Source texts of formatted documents
——

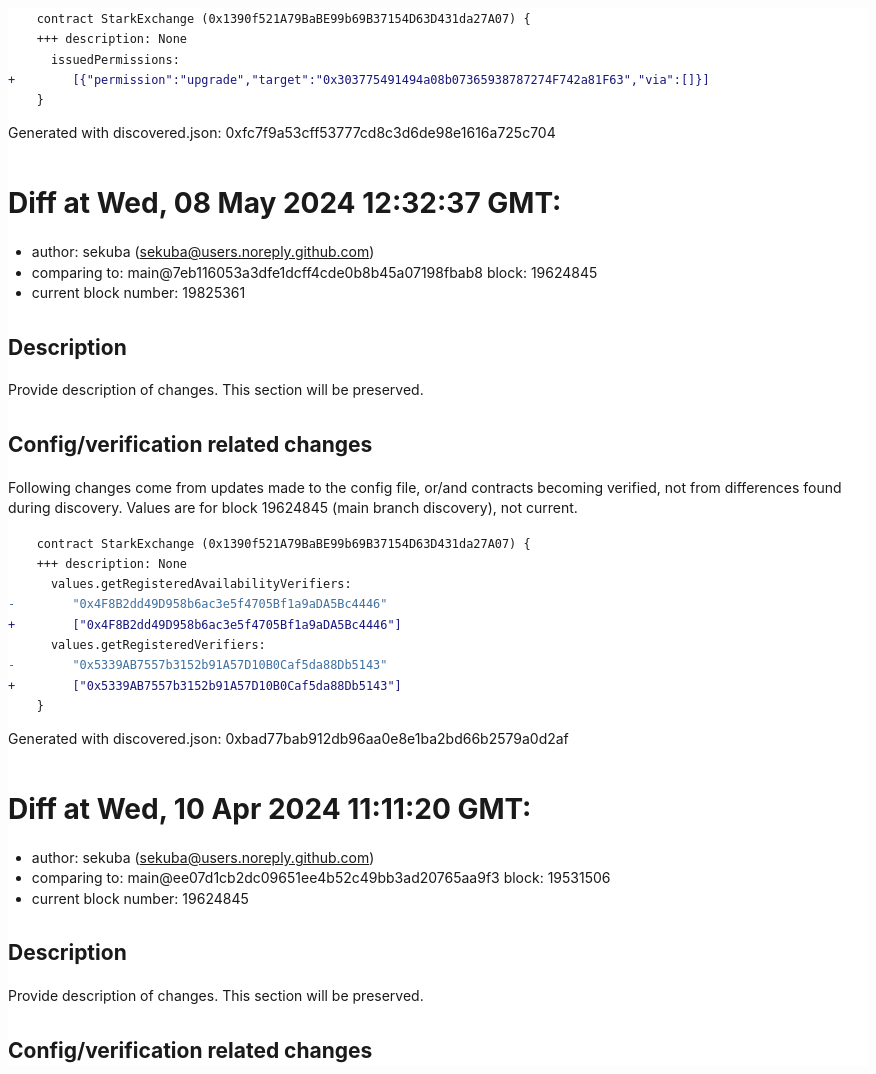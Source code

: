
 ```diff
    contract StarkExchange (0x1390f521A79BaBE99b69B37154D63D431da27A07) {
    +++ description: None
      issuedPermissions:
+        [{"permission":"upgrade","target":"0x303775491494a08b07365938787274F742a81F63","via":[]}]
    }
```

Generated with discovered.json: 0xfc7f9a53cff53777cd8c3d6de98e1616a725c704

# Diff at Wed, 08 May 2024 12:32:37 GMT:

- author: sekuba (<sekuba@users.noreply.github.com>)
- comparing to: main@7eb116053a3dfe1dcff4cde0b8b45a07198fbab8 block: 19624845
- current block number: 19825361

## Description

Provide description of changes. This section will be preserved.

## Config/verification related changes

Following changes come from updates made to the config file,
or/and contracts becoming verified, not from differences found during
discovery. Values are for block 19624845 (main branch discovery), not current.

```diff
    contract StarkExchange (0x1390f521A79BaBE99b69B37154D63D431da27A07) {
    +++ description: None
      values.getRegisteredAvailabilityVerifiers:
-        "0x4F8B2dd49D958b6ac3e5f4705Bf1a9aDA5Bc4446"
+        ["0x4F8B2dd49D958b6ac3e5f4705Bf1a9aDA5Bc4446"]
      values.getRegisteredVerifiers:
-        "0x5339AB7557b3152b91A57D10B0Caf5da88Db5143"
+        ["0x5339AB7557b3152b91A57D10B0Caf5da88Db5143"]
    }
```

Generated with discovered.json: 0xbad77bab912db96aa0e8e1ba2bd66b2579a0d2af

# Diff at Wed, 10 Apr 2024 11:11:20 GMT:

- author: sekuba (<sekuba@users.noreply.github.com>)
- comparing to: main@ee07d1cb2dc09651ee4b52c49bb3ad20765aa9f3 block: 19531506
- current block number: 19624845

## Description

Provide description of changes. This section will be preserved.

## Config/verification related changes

——

#### TASK DETAILS
Output each record above exactly as it stands, excluding all pictures.

#### ANSWER BELOW
Source code

:
 ```diff
    contract StarkExchange (0x1390f521A79BaBE99b69B37154D63D431da27A07) {
    +++ description: None
      issuedPermissions:
+        [{"permission":"upgrade","target":"0x303775491494a08b07365938787274F742a81F63","via":[]}]
    }
```

Generated with discovered.json: 0xfc7f9a53cff53777cd8c3d6de98e1616a725c704

# Diff at Wed, 08 May 2024 12:32:37 GMT:

- author: sekuba (<sekuba@users.noreply.github.com>)
- comparing to: main@7eb116053a3dfe1dcff4cde0b8b45a07198fbab8 block: 19624845
- current block number: 19825361

## Description

Provide description of changes. This section will be preserved.

## Config/verification related changes

Following changes come from updates made to the config file,
or/and contracts becoming verified, not from differences found during
discovery. Values are for block 19624845 (main branch discovery), not current.

```diff
    contract StarkExchange (0x1390f521A79BaBE99b69B37154D63D431da27A07) {
    +++ description: None
      values.getRegisteredAvailabilityVerifiers:
-        "0x4F8B2dd49D958b6ac3e5f4705Bf1a9aDA5Bc4446"
+        ["0x4F8B2dd49D958b6ac3e5f4705Bf1a9aDA5Bc4446"]
      values.getRegisteredVerifiers:
-        "0x5339AB7557b3152b91A57D10B0Caf5da88Db5143"
+        ["0x5339AB7557b3152b91A57D10B0Caf5da88Db5143"]
    }
```

Generated with discovered.json: 0xbad77bab912db96aa0e8e1ba2bd66b2579a0d2af

# Diff at Wed, 10 Apr 2024 11:11:20 GMT:

- author: sekuba (<sekuba@users.noreply.github.com>)
- comparing to: main@ee07d1cb2dc09651ee4b52c49bb3ad20765aa9f3 block: 19531506
- current block number: 19624845

## Description

Provide description of changes. This section will be preserved.

## Config/verification related changes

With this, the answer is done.